Records from a collection

:::::

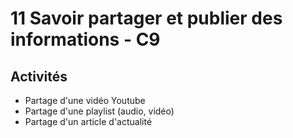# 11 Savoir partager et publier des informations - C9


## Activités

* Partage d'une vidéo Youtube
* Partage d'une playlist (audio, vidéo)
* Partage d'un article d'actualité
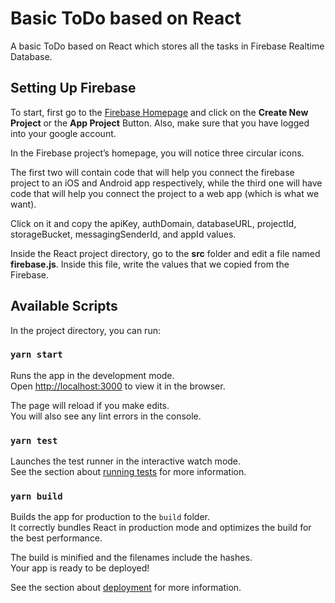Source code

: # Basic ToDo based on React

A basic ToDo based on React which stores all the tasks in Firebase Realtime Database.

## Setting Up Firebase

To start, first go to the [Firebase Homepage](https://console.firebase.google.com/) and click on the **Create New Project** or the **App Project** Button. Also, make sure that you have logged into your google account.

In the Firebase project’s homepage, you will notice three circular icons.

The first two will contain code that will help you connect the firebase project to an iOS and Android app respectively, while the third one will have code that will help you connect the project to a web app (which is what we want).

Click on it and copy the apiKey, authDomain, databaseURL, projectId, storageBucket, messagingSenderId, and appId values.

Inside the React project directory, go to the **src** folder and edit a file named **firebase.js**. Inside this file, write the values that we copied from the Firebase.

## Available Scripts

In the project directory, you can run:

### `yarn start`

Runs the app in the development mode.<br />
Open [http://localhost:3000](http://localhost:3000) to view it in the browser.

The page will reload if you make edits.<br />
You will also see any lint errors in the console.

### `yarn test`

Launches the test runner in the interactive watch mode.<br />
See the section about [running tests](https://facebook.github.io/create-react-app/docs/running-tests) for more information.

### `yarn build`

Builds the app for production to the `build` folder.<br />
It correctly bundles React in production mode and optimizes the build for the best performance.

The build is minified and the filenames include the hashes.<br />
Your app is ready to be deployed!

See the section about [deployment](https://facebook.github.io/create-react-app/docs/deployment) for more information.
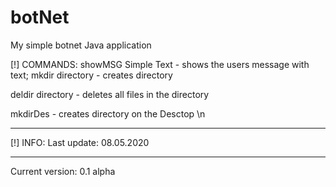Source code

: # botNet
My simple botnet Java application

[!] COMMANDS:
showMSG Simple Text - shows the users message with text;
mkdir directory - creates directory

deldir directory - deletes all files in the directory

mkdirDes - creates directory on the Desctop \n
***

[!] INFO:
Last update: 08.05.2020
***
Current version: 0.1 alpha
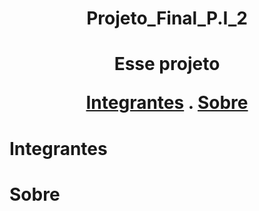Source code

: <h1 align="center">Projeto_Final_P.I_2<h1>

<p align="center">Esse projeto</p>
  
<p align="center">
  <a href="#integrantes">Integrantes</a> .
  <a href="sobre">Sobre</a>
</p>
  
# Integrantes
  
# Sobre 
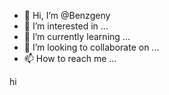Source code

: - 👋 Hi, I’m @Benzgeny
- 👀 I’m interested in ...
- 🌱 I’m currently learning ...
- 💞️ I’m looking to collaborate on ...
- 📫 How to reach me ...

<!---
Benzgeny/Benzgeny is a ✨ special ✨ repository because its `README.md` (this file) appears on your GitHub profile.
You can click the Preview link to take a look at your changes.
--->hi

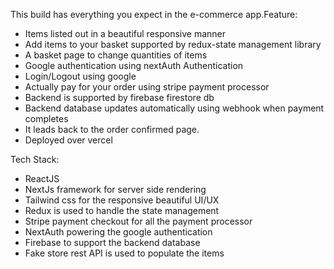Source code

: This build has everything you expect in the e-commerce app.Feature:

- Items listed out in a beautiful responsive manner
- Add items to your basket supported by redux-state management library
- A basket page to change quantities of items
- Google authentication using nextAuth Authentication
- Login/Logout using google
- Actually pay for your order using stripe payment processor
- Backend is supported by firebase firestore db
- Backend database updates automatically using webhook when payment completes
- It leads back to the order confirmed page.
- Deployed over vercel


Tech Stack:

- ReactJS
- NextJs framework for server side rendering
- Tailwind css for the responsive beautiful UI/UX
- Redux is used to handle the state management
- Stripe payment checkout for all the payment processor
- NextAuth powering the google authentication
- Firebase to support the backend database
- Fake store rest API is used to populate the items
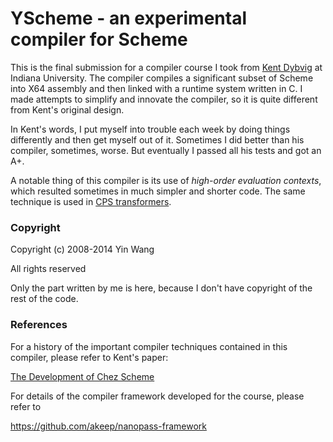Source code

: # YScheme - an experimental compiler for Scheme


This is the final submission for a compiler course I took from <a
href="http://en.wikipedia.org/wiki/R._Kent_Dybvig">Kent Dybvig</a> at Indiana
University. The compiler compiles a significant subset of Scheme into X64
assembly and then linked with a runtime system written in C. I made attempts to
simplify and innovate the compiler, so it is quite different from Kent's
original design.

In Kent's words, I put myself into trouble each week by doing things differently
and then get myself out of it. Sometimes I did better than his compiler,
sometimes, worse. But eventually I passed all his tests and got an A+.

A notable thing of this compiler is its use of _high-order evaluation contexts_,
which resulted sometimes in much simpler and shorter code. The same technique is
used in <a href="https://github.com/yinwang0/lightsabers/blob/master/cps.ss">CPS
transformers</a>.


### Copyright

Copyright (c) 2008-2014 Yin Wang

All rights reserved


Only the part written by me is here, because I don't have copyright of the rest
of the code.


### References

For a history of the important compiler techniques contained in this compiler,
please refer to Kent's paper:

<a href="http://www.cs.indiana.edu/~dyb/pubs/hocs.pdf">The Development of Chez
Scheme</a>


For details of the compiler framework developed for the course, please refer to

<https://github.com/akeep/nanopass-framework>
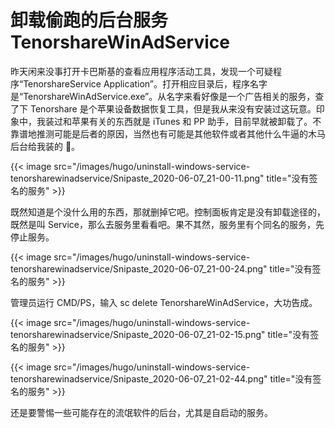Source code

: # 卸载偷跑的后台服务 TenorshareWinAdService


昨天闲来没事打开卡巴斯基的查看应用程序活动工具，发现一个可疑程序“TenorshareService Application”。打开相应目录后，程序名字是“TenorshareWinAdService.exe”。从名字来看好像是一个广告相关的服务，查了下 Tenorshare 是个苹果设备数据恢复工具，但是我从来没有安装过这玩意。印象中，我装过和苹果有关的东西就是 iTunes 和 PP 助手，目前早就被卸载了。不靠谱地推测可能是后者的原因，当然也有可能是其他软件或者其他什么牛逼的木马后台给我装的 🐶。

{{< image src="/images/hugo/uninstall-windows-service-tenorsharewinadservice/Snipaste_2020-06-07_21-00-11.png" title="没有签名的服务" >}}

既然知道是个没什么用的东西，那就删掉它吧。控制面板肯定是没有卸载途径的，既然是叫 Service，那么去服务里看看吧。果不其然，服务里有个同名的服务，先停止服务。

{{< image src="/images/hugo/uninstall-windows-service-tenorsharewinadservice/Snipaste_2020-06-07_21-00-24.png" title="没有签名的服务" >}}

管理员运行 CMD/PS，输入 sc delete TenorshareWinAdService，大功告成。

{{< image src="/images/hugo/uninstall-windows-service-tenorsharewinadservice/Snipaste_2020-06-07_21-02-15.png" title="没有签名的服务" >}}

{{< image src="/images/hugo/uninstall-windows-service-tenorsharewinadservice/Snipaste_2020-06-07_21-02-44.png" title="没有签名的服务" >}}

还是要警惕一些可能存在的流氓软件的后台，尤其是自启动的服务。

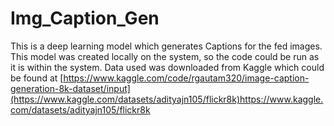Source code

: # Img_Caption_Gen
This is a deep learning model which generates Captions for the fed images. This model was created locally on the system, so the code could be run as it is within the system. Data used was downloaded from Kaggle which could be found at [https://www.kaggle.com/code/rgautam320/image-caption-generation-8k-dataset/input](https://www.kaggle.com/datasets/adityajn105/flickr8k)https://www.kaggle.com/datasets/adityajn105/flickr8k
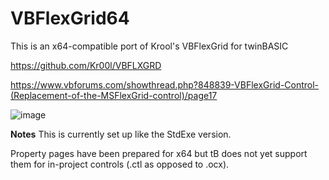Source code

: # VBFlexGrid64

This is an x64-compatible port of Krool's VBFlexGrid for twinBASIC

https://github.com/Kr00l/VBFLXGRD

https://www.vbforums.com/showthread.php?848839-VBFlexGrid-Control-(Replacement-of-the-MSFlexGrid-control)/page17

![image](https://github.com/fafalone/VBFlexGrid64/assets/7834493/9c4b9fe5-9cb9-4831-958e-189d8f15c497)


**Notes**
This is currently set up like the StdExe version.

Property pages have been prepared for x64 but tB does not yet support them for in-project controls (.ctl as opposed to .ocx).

:::::

■ **Description of the task**:
Copy task for the entries above: every line with the string "more".

■ **Answer to the problem**:
See the section about [running tests](https://facebook.github.io/create-react-app/docs/running-tests) for more information.
See the section about [deployment](https://facebook.github.io/create-react-app/docs/deployment) for more information.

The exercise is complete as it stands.